There's plenty of advice to be had from experienced members (besides me) here on the board. Any lack of experience you have with dies or bending shouldn't be a problem for you. Do post when/what you can. I've had jobs like this too where the customer sends just a photo or a stick-figure drawing on a napkin with insufficient dimensions. They need to be educated a bit, make sure you charge them for hand holding if that's what this comes to. Hope this was of some help.
 
Die with two hits.

It would take two hits, but what about a "Z" form die? Form one side, then the other.

Tom

You can make this work with proper gaging. As previously stated form across the grain. It looks like you have all the information to decide what to do.

Roger
 
Its .035" thick stainless less than 1/2" wide. You could do this with 3d printed tooling off a cheap plastic extrusion printer. I agree though given the 90 deg leg it will be easier in 2 hits. Printed correctly will easily handle several hundred bends, and if it wears out super cheap to print another set.
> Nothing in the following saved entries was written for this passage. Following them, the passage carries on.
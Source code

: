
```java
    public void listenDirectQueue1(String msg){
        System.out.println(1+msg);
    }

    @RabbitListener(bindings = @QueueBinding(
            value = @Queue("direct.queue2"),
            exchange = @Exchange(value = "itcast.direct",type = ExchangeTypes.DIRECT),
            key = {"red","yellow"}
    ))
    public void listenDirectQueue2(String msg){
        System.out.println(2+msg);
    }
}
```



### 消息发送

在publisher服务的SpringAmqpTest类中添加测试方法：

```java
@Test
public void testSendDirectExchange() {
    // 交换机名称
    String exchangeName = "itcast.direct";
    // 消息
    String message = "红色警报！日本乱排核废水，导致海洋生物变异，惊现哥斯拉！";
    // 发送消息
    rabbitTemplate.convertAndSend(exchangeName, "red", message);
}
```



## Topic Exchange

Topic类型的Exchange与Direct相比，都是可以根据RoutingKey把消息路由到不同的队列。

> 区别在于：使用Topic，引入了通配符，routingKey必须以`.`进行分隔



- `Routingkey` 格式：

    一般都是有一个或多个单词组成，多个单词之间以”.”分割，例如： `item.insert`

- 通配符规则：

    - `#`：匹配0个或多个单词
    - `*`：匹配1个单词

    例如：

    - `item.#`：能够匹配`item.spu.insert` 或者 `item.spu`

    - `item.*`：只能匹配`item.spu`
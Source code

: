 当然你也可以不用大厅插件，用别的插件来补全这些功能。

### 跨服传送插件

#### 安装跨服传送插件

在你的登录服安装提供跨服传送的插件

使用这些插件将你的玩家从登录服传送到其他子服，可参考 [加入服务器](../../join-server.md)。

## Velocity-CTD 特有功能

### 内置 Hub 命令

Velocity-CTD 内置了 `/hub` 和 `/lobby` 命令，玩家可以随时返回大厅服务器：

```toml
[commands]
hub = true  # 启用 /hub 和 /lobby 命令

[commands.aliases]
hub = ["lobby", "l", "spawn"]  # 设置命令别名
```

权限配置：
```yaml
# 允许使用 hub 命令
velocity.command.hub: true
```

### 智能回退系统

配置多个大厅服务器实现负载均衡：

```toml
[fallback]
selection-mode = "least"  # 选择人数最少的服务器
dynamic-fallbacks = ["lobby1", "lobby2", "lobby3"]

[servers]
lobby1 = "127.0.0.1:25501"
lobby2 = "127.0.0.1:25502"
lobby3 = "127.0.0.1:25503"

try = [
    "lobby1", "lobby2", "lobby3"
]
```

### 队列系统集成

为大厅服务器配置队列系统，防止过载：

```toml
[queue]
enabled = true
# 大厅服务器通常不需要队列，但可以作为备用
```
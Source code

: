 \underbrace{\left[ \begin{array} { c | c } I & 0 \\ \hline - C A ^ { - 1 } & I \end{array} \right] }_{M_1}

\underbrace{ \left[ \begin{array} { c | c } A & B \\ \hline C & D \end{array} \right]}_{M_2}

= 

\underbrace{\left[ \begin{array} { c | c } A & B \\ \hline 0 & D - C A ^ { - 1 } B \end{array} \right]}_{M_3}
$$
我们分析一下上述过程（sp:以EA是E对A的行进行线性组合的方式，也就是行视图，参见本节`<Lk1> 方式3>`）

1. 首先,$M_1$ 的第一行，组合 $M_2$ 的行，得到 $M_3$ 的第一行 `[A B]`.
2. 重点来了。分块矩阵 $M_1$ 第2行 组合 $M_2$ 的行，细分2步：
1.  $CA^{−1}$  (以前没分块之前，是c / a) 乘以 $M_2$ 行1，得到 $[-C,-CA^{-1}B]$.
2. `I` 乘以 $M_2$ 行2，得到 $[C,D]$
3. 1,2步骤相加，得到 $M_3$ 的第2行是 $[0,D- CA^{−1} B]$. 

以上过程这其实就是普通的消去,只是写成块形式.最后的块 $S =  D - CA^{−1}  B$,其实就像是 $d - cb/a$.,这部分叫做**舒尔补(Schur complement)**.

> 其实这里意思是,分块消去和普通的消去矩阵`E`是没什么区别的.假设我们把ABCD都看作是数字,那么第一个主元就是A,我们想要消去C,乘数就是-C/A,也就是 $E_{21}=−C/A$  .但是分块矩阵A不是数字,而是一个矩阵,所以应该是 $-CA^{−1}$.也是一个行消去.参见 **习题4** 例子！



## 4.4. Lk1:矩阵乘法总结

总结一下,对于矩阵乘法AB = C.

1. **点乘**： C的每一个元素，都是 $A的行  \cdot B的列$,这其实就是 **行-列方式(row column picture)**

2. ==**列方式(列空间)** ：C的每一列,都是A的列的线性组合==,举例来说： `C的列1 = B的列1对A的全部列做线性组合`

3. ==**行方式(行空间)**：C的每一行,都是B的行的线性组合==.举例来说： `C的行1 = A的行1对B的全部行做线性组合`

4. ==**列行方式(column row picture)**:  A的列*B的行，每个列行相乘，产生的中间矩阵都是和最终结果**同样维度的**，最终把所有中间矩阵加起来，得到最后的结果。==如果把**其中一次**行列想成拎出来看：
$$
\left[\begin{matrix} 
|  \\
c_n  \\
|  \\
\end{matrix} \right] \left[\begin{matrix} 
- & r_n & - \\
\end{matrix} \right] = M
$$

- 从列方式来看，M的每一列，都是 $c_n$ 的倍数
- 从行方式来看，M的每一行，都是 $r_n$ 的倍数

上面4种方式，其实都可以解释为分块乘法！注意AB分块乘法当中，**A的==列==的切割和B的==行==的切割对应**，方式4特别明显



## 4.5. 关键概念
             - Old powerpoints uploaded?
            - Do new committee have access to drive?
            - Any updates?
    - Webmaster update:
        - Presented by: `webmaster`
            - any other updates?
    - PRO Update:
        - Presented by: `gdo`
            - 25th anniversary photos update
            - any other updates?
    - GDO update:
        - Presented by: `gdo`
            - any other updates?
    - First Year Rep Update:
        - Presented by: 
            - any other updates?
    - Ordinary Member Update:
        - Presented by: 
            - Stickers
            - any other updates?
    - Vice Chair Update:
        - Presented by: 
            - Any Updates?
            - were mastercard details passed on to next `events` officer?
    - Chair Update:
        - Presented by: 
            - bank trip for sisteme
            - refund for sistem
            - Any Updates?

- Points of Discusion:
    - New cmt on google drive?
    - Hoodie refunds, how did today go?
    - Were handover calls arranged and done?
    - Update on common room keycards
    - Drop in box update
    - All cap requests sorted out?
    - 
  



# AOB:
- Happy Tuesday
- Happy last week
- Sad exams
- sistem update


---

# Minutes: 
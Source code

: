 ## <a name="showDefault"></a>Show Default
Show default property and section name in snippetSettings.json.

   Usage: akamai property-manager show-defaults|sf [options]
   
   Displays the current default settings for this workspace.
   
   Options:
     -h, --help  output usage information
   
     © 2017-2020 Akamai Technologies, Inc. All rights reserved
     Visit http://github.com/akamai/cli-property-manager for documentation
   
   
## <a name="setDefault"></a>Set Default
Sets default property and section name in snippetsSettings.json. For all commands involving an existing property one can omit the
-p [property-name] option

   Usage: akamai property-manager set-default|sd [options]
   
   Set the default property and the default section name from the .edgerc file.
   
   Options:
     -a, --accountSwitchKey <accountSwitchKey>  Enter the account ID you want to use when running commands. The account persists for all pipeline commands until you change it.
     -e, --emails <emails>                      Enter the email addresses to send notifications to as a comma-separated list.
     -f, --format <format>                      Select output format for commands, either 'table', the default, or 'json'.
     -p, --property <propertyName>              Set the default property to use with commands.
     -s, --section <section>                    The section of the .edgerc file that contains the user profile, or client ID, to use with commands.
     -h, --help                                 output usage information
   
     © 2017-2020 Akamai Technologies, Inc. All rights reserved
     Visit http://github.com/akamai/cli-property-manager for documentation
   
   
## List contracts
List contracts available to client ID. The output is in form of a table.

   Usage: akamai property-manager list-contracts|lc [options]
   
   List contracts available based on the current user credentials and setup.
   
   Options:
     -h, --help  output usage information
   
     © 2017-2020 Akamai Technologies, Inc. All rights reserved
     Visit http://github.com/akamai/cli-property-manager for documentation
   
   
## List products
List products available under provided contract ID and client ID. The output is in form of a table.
The only reason I can see that it wouldnt work from 3d printed is if the bend radius has to be really tight or tolerances are tight, but if allowed say .1" no problem. Given the back of the napkin drawing I would aSSume low tolerances but it does need to be asked.
 
JP Machining- I'd be interested in hearing what material would be used for 3D printing that would hold up to forming pressures and the abrasion. Two companies I contracted for used 3D printing. One used it for mock-up fitment of castings, the other used it for complex shaped feed ramp transitions. In both instances my opinion was "nicely made toys". I've zero experience with using a 3D printer to generate useful tooling. I try to read threads on the sub-forum but still have the opinion, perhaps mistakenly so, that additive manufacturing still either isn't capable and/or cost effective to employ as an option. If you have experience with using this for tooling I could stand to be educated here.
 
https://www.practicalmachinist.com/...s-brake-tooling-does-work-355995/#post3249851

While it does have its limitations, another reason why I said 2 hits for this part. It can work quite well. The dies I printed in the above link have made several hundred bends now and other than being dirty on the ends they still look and function like they did when new. I have done some smaller ones as well bending stuff like 20ga stainless with a 1/2" bottom V die and they hold up well. The only one I have had fail so far has tried to do a hem die for 22ga steel, just too much compression force.

Some people look at the time it takes to print the larger dies and think its not worth it, but most printers once they get started on a print dont really need any further attention so basically free, other than cost of filament (maybe $20 per kg) and elec to run printer. I havent done any multibend dies as of yet but have seen many others that have with good success as well as what Wilson and other die makers are now offering. A better printer than can handle nylon filament and maybe even some carbon fiber in it will make much better form tools than the PLA that I use but it works too. I'm already researching building a newer printer than could do this for me.

For this part I envision 2 sets of Z bend dies (offset dies), would probably need a die set to put them in to work in an arbor press but if done right easily changeable for other dies down the road.